Yemen, aumenta il rischio crisi alimentare

cq5dam.thumbnail.cropped.500.281.jpeg

Allarme congiunto di Fao, Unicef e Wfp

23 luglio 2020

Gli shock economici, gli scontri armati, le inondazioni, le locuste del deserto e, ora, la pandemia di covid-19 stanno creando nello Yemen una “tempesta perfetta” che potrebbe rendere vani i progressi conseguiti con grande fatica nel campo della sicurezza alimentare.
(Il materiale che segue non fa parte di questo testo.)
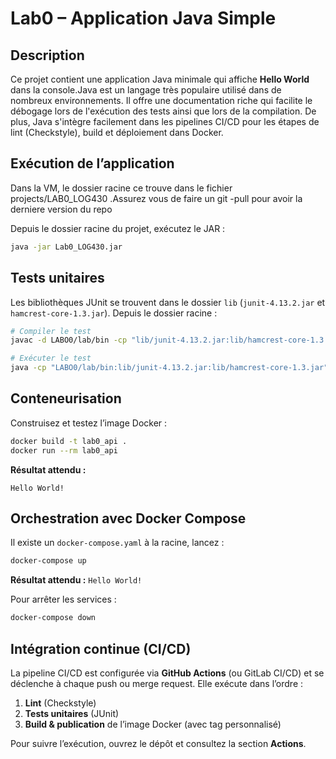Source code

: # Lab0 – Application Java Simple

## Description

Ce projet contient une application Java minimale qui affiche **Hello World** dans la console.Java est un langage très populaire utilisé dans de nombreux environnements. Il offre une documentation riche qui facilite le débogage lors de l'exécution des tests ainsi que lors de la compilation. De plus, Java s'intègre facilement dans les pipelines CI/CD pour les étapes de lint (Checkstyle), build et déploiement dans Docker.

## Exécution de l’application

Dans la VM, le dossier racine ce trouve dans le fichier projects/LAB0_LOG430 .Assurez vous de faire un git -pull pour avoir la derniere version du repo

Depuis le dossier racine du projet, exécutez le JAR :

```bash
java -jar Lab0_LOG430.jar
```

## Tests unitaires

Les bibliothèques JUnit se trouvent dans le dossier `lib` (`junit-4.13.2.jar` et `hamcrest-core-1.3.jar`). Depuis le dossier racine :

```bash
# Compiler le test
javac -d LABO0/lab/bin -cp "lib/junit-4.13.2.jar:lib/hamcrest-core-1.3.jar" LABO0/lab/tests/lab/tests/AppTest.java

# Exécuter le test
java -cp "LABO0/lab/bin:lib/junit-4.13.2.jar:lib/hamcrest-core-1.3.jar" org.junit.runner.JUnitCore lab.tests.AppTest
```

## Conteneurisation

Construisez et testez l’image Docker :

```bash
docker build -t lab0_api .
docker run --rm lab0_api
```

**Résultat attendu :**

```
Hello World!
```

## Orchestration avec Docker Compose

Il existe un `docker-compose.yaml` à la racine, lancez :

```bash
docker-compose up
```

**Résultat attendu :** `Hello World!`

Pour arrêter les services :

```bash
docker-compose down
```

## Intégration continue (CI/CD)

La pipeline CI/CD est configurée via **GitHub Actions** (ou GitLab CI/CD) et se déclenche à chaque push ou merge request. Elle exécute dans l’ordre :

1. **Lint** (Checkstyle)
2. **Tests unitaires** (JUnit)
3. **Build & publication** de l’image Docker (avec tag personnalisé)

Pour suivre l’exécution, ouvrez le dépôt et consultez la section **Actions**.
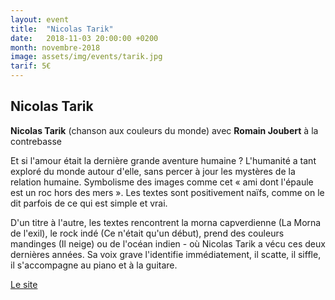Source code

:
 ```yaml
---
layout: event
title:  "Nicolas Tarik"
date:   2018-11-03 20:00:00 +0200
month: novembre-2018
image: assets/img/events/tarik.jpg
tarif: 5€
---
```


## Nicolas Tarik

**Nicolas Tarik** (chanson aux couleurs du monde) avec **Romain Joubert** à la contrebasse  

Et si l'amour était la dernière grande aventure humaine ? L'humanité a tant exploré du monde autour d'elle, sans percer à jour les mystères de la relation humaine. Symbolisme des images comme cet « ami dont l'épaule est un roc hors des mers ». Les textes sont positivement naïfs, comme on le dit parfois de ce qui est simple et vrai.

D'un titre à l'autre, les textes rencontrent la morna capverdienne (La Morna de l'exil), le rock indé (Ce n'était qu'un début), prend des couleurs mandinges (Il neige) ou de l'océan indien - où Nicolas Tarik a vécu ces deux dernières années. Sa voix grave l'identifie immédiatement, il scatte, il siffle, il s'accompagne au piano et à la guitare.

[Le site](https://www.nicolastarik.com/)
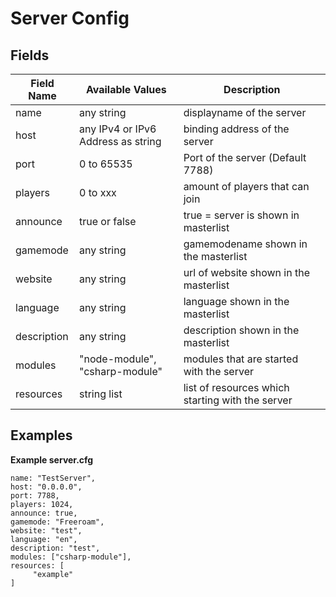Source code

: # Server Config #

## Fields

| Field Name   | Available Values                    | Description                                      |
| ------------ | ----------------------------------- | ------------------------------------------------ |
| name  	   |  any string 			             | displayname of the server					    |
| host 		   |  any IPv4 or IPv6 Address as string | binding address of the server					|
| port 		   |  0 to 65535						 | Port of the server (Default 7788)                |
| players 	   |  0 to xxx							 | amount of players that can join					|
| announce 	   |  true or false						 | true = server is shown in masterlist		        |
| gamemode 	   |  any string						 | gamemodename shown in the masterlist             |
| website 	   |  any string                         | url of website shown in the masterlist           |
| language     |  any string						 | language shown in the masterlist	     	        |
| description  |  any string						 | description shown in the masterlist              |
| modules      |  "node-module", "csharp-module"     | modules that are started with the server         |
| resources    |  string list						 | list of resources which starting with the server   |



## Examples

**Example server.cfg**

```
name: "TestServer",
host: "0.0.0.0",
port: 7788,
players: 1024,
announce: true,
gamemode: "Freeroam",
website: "test",
language: "en",
description: "test",
modules: ["csharp-module"],
resources: [
     "example"
]
```
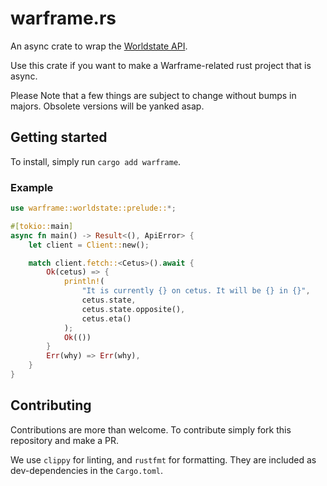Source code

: # warframe.rs

An async crate to wrap the [Worldstate API](https://docs.warframestat.us).

Use this crate if you want to make a Warframe-related rust project that is async.

Please Note that a few things are subject to change without bumps in majors. Obsolete versions will be yanked asap.

## Getting started
To install, simply run `cargo add warframe`.

### Example
```rs
use warframe::worldstate::prelude::*;

#[tokio::main]
async fn main() -> Result<(), ApiError> {
    let client = Client::new();

    match client.fetch::<Cetus>().await {
        Ok(cetus) => {
            println!(
                "It is currently {} on cetus. It will be {} in {}",
                cetus.state,
                cetus.state.opposite(),
                cetus.eta()
            );
            Ok(())
        }
        Err(why) => Err(why),
    }
}
```

## Contributing
Contributions are more than welcome. To contribute simply fork this repository and make a PR.

We use `clippy` for linting, and `rustfmt` for formatting. They are included as dev-dependencies in the `Cargo.toml`.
È questo l’allarme lanciato dall’ultima analisi dell’Organizzazione delle Nazioni Unite per l’Alimentazione e l’Agricoltura, (Fao), dal Fondo delle Nazioni Unite per l’infanzia (Unicef) e dal Programma alimentare mondiale (Wfp) in collaborazione con i partner sul campo.

Condotta finora in 133 distretti dello Yemen meridionale, l’analisi — si legge in un comunicato della Fao — prevede una crescita allarmante del numero di persone esposte a elevati livelli di insicurezza alimentare acuta. La morsa in queste aree si era allentata lo scorso anno grazie a un imponente incremento degli aiuti umanitari, ricorda la Fao. I successi ottenuti, tuttavia, potrebbero essere rapidamente neutralizzati a causa della pandemia: nei prossimi sei mesi si prevede un aumento da 2 a 3,2 milioni del numero di persone afflitte da elevati livelli di insicurezza alimentare acuta.